OR WAIT null SECS
Chief Executive Officer at Burrill & Company
Biotech companies raise most money in 13 years.
When Epizyme debuted in its initial public offering at the end of May 2013, the development-stage biotech company, which is developing personalized cancer treatments, sold its shares at $15—the top of its target range—and finished its first day of trading at $22.99, more than a 50% increase. Within its first week, shares traded above $30.
G. Steven Burrill
Including the underwriters' exercise of their overallotment, Epizyme raised a total of $88.7 million, more than the $60.2 million it was expected to raise had the offering been completed at the mid-point of its target range. It sold 5.9 million shares, a million more shares than the company had planned to sell.
Epizyme's performance was a fitting finish to a month that saw a total of eight life sciences IPOs on US exchanges, the busiest month for initial public offerings in the sector since August 2000 when 16 issues debuted, according to a Burrill & Company analysis of S&P Capital IQ data. The eight life sciences IPOs in May nearly equaled the number of IPOs completed during the preceding four months of 2013. At the same time, the queue of life-sciences companies filing to go public continues to grow, reaching 17 at the end of May.
The burst of activity is leading to familiar, if outdated, talk in both the trade and popular press of an "open window" for biotech IPOs. Renewed interest in life-sciences IPOs is certainly welcome. Recent activity has created the best environment seen for biotech IPOs in a long time, but it nevertheless remains a demanding market for companies seeking access to the public markets. Biotech companies often need to price deals below their targets to get them done and venture investors routinely must commit to purchasing sizeable portions of the IPO.
There are several factors that are driving the improving environment for life-sciences IPOs. Public market biotech stocks have continued to show strength, outperforming the general market. Leading biotechs Amgen, Biogen Idec, Gilead, and Celgene each closed at record highs at the end of the first quarter of 2013. Also pushing these stocks into new territory have been significant developments, such as the regulatory approval of Biogen's new oral multiple sclerosis drug, and growing expectations for Gilead's experimental hepatitis C drug.
The JOBS Act appears to have been a contributor as well. The legislation, passed in April 2012, eases regulatory demands on emerging-growth companies seeking to raise capital through initial public offerings, allows emerging-growth companies to file confidentially with the US Securities and Exchange Commission, and test the waters with investors to gauge their interest. Most of the life-sciences companies to go public this year have done so under the provisions of the JOBS Act.

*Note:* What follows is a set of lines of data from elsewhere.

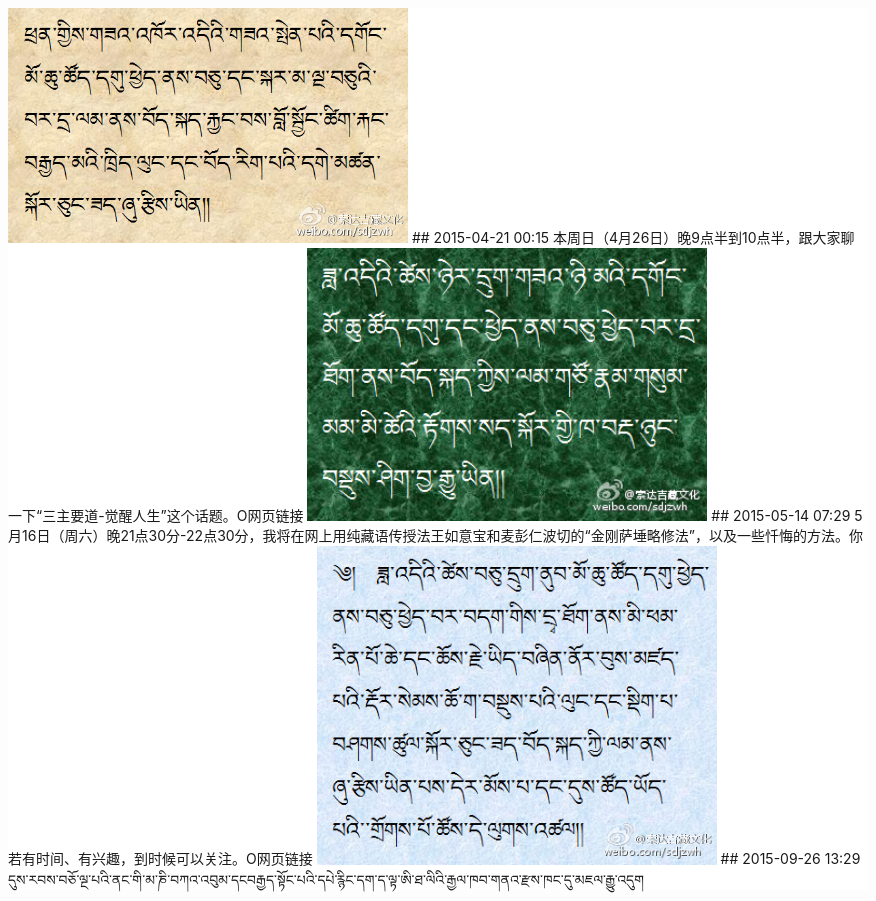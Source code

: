 <img src="./Image/6aa7ad10tw1eqqayata12j20gc09l788.jpg" width="400">
 ## 2015-04-21 00:15
本周日（4月26日）晚9点半到10点半，跟大家聊一下“三主要道-觉醒人生”这个话题。O网页链接
<img src="./Image/6aa7ad10tw1erchmr0b8oj20ab071jtq.jpg" width="400">
 ## 2015-05-14 07:29
5月16日（周六）晚21点30分-22点30分，我将在网上用纯藏语传授法王如意宝和麦彭仁波切的“金刚萨埵略修法”，以及一些忏悔的方法。你若有时间、有兴趣，到时候可以关注。O网页链接
<img src="./Image/6aa7ad10tw1es3fg7pecgj20c809q425.jpg" width="400">
 ## 2015-09-26 13:29
དུས་རབས་བཅོ་ལྔ་པའི་ནང་གི་མ་ཎི་བཀའ་འབུམ་དངབརྒྱད་སྟོང་པའི་དཔེ་རྙིང་དག་ད་ལྟ་ཨི་ཐ་ལིའི་རྒྱལ་ཁབ་གནའ་རྫས་ཁང་དུ་མཇལ་རྒྱུ་འདུག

Table I: Performance of 2013 US IPOs.
Last, aftermarket performance of biotech IPOs has started to attract the attention of investors and warmed them to the prospects of companies in the sector. The performance of the class of 2013 has been solid, with the new issues edging out the major indices. Through the end of May, newly public companies are up an average of 20.9%. Of the 17 IPOs during the first five months of 2013, 14 are trading above their IPO price and four are trading below.
Stemline Therapeutics, for that period, stood as the best performer in the group with a 70% increase from its IPO price. Stemline completed its IPO at the end of January, raising $38 million, but only after cutting the price of its offering to $10 a share, below its $11 to $13 target. The clinical-stage biopharmaceutical company is developing therapeutics that target cancer stem cells, as well as tumor bulk.
KaloBios Pharmaceuticals, which raised $70 million in an initial public offering also at the end of January, is the worst performer in the group. Its shares at the end of May traded at nearly 30% less than the IPO price. The biotech company is developing antibody drugs to treat respiratory diseases and cancer. To get its IPO done, the company cut its offering price by 38% from the midpoint of its original target range and more than doubled the number of shares it offered.
Investors have continued to remain selective and demanding on price. Of the 17 issues, nine priced below their target range and seven priced within their target range. Zoetis, the animal health spin-out from Pfizer, was the only issue to price above its range. Companies on average priced 17% below their targets and sold 35.4% more shares than they had planned.
The $4.1 billion raised through the first five months of 2013 has already surpassed the $2.1 billion raised in all of 2012. It is already the biggest year for life-sciences IPOs since 66 initial public offerings in 2000 raised $6.5 billion. The total raised by life-sciences IPOs this year has been buoyed by the $2.6 billion raised by Zoetis, as well as the $525 million raised by Quintiles Translational Holdings, the world's largest provider of outsourced clinical services. The Quintiles deal, which was upsized and completed at the top of its range at $40, included a substantial number of shares for selling shareholders. The offering totaled $942 million, but only $525 million represented shares sold by the company. Those two offerings represent more than three quarters of the total raised through the first five months of the year.
This year's performance to date underlines the fact that biotech is no longer a fledgling industry with unpredictable risks for investors or with limited periods of enthusiasm for companies to capitalize upon as financing opportunities. It's not a question of whether a company can go public today, or any day, but what price they are willing to accept.